Trend Watch: Modern Trompe L’oeil
Cripes, probably about time I started posting on here instead of just building my (frankly rather impressive) links lists in the sidebar – though if you’re interested in design happenings in London Town, want to know what other blogging stylists have been up to or just want to waste a few hours web surfing, then do feel free to have a click-about. So. Onto a post!
It’s trompe l’oeil, but not as we know it: the centuries-old art form Trompe l’oeil (or ‘trick of the eye’, if you will) has been enjoying something of a renaissance of late. Since Phillipe Starke’s reworking of the baroque classic Louis XV style seating to form his infamous Ghost Chair, designers have been clamouring to streamline, simplify and sex up a range of silhouettes in ever more inventive ways. Here’s the best of the bunch:
Handpainted headboard. Channel your inner Picasso and paint on your dream headboard for a fraction of the cost of the real thing (assuming your dream headboard isn’t just something very cheap from Ikea). Fill in the whole thing with paint or just paint an outline if you prefer, then lie back and think of England. If you want the look but aren’t too steady of hand, you could do worse than check out a stick-on version, available from wall decal emporium Blik.

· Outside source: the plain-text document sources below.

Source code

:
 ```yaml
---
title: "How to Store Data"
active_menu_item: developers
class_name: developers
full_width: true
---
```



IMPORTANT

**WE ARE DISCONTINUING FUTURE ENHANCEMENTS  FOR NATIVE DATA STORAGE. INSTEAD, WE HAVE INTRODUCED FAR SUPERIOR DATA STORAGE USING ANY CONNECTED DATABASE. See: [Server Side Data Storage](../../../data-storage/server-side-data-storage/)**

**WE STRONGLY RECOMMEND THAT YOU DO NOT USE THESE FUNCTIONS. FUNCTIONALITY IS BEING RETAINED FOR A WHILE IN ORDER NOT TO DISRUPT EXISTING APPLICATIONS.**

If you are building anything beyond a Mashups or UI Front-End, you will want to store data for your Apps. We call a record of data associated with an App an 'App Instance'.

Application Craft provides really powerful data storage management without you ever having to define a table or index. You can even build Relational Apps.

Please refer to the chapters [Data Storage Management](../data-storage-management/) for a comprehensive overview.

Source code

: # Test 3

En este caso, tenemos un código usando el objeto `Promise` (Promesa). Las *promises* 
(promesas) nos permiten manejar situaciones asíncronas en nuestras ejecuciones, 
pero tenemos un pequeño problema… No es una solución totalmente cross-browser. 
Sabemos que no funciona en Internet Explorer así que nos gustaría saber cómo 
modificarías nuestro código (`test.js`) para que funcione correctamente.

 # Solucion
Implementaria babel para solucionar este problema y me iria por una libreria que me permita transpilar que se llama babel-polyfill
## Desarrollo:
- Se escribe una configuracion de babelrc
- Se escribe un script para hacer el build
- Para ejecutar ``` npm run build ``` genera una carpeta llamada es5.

Which leads me to, err, Blik (though us Brits can order from these Yankee specialists by visiting Supernice). Perfect for renters and those with commitment issues, live out your dreams of owning a huge chandelier/anglepoise lamp/antique armoire through the medium of vinyl wall stickers. Simple to apply, even simpler to remove and no lugging of heavy furniture and accessories required.
Taking the wall sticker theme a step further, up your Trompe factor by adding a realistic element to your design – add a floating shelf (try Ikea’s Lack) to your faux dresser legs, or hooks to your 2D coatstand to add a surreal twist.
And if all that hasn’t filled your boots, check out the glorious work of metal designer Susan Bradley, whose powder-coated masterpieces see drips of paint and creeping ivy sneak away from shelves and tables to add a truly unique, decorative twist to their functionality.